Bu tepki, “gerontokratik” bir yaklaşımla gençleri yargılayan insanlara veriliyorsa, dalga geçme içeriğinde bile olsa haklı bir tepkidir. “Tamam babalık sen haklısın” şeklinde örneğin. Ancak yaş grupları üzerinden genelleme yapılması sorunlu bir kültürel tepki oluşturur. Ayrıca her bireyin genç veya yaşlı olsun, teknolojiden uzak kalma hakkı saklı kalmalıdır. Özellikle de kamusal alan söz konusu olduğunda, yöneticiler bunu sağlamak zorundadır. Ancak bunun böyle olmadığını çok iyi anlatan bir film var. O filmden bahsetmek istiyorum. Yani Ken Loach’ın muhteşem filmi “Ben Daniel Blake”ten. Daniel Blake, New Castle’de yaşayan 59 yaşında bir marangozdur. Ciddi bir sağlık sorunu yaşar ve artık çalışamayacağı için işsizlik fonuna başvurur. Ancak teknolojiyle hiçbir bağı olmayan Daniel Blake’in, gerçekten hasta olduğunu ispatlayıp bu başvuruyu tamamlaması için her adımı internet ortamından gerçekleştirmesi gerekmektedir. Başka türlü gerçekleştirme talebi büyük bir kayıtsızlıkla reddedilip internete yönlendirilir. Devlet dairesinde gördüğü kimi gençlerden yardım alır ama işlemlerini tamamlayacak kadar hiç kimse yardım etmez. Daniel Blake, başka bir kişiden daha yardım isteyememe mahcupluğu ve çaresizliğiyle baş başa kalır. En sonunda bu işleyişe isyan eder ve desteği de bir mülteci kadın ve çocuğundan görür. Sonra aralarında bir dostluk başlar. Daniel Blake’in sonunu, spoiler vermemek için söylemek istemiyorum ancak kayıtsızlığa ve empatisizliğe karşı tokat gibi bir son olduğunu belirtmeliyim.

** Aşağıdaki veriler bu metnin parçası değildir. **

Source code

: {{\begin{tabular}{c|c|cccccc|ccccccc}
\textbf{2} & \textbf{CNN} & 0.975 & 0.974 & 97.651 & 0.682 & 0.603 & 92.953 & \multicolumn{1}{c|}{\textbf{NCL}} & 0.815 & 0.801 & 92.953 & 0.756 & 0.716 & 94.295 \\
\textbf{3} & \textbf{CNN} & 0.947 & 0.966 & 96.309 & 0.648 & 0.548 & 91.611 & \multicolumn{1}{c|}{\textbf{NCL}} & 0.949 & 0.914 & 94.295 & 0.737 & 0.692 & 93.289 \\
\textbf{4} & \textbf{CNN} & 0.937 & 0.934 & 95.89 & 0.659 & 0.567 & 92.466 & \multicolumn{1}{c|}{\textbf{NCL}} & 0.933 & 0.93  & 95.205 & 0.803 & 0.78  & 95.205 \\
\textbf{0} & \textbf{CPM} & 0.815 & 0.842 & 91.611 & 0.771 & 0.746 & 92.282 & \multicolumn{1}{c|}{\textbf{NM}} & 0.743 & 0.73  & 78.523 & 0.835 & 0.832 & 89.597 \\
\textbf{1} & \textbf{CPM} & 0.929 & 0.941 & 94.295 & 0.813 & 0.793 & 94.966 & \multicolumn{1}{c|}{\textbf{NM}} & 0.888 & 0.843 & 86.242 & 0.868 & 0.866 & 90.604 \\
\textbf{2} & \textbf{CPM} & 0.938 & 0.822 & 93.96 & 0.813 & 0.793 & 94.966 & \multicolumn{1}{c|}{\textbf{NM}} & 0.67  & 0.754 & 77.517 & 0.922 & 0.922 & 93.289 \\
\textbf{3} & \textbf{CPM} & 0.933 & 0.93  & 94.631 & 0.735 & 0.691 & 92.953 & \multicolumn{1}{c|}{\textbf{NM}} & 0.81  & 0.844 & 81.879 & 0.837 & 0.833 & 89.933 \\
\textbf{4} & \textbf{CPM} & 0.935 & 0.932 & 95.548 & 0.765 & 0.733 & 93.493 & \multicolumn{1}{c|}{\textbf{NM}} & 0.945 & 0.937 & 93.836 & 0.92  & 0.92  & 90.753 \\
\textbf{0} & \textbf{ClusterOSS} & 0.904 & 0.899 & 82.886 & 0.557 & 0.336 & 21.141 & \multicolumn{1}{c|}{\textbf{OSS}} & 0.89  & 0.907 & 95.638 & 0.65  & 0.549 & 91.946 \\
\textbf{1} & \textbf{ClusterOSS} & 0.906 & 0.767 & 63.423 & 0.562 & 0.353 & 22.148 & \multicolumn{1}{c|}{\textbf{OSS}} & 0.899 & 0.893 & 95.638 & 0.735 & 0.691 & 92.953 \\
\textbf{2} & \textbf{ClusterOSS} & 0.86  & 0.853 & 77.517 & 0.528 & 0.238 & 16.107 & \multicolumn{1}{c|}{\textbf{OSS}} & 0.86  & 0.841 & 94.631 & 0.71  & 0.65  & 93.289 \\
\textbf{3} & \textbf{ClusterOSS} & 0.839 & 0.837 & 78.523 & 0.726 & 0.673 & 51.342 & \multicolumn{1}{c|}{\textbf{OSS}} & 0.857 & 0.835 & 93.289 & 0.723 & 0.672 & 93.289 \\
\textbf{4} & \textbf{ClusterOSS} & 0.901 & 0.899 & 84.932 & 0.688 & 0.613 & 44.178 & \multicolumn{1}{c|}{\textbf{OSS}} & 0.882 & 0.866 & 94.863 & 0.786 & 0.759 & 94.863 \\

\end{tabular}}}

Saygınlıktan dışlanmaya giden yol

Antropolojik çalışmalar gösteriyor ki ilksel zamanlarda gerontokrasi, topluluklar içerisinde çok yaygındı. Yaşlıların, bilgiye sahip olmasından kaynaklı bir hâkimiyeti ve büyük bir saygınlığı vardı. Ve bu durumda yaşlılar en güçlü insanlar oluyordu. Ayrıca, topluluklardaki gerontokrasiyi, cinsiyet belirlemiyordu. Bu bireyler, anasoylu toplumda kadınken, ataerkil toplumda erkek olabiliyordu. Ancak kültürel evrimleşmenin geldiği noktada yaşlılar tam tersine en kırılgan, dışlanmış ve güçsüz bireyler olarak karşımıza çıkıyor. Ve bir de bu durumun yarattığı psikopatolojiyle yüzleşmek zorunda kalıyorlar.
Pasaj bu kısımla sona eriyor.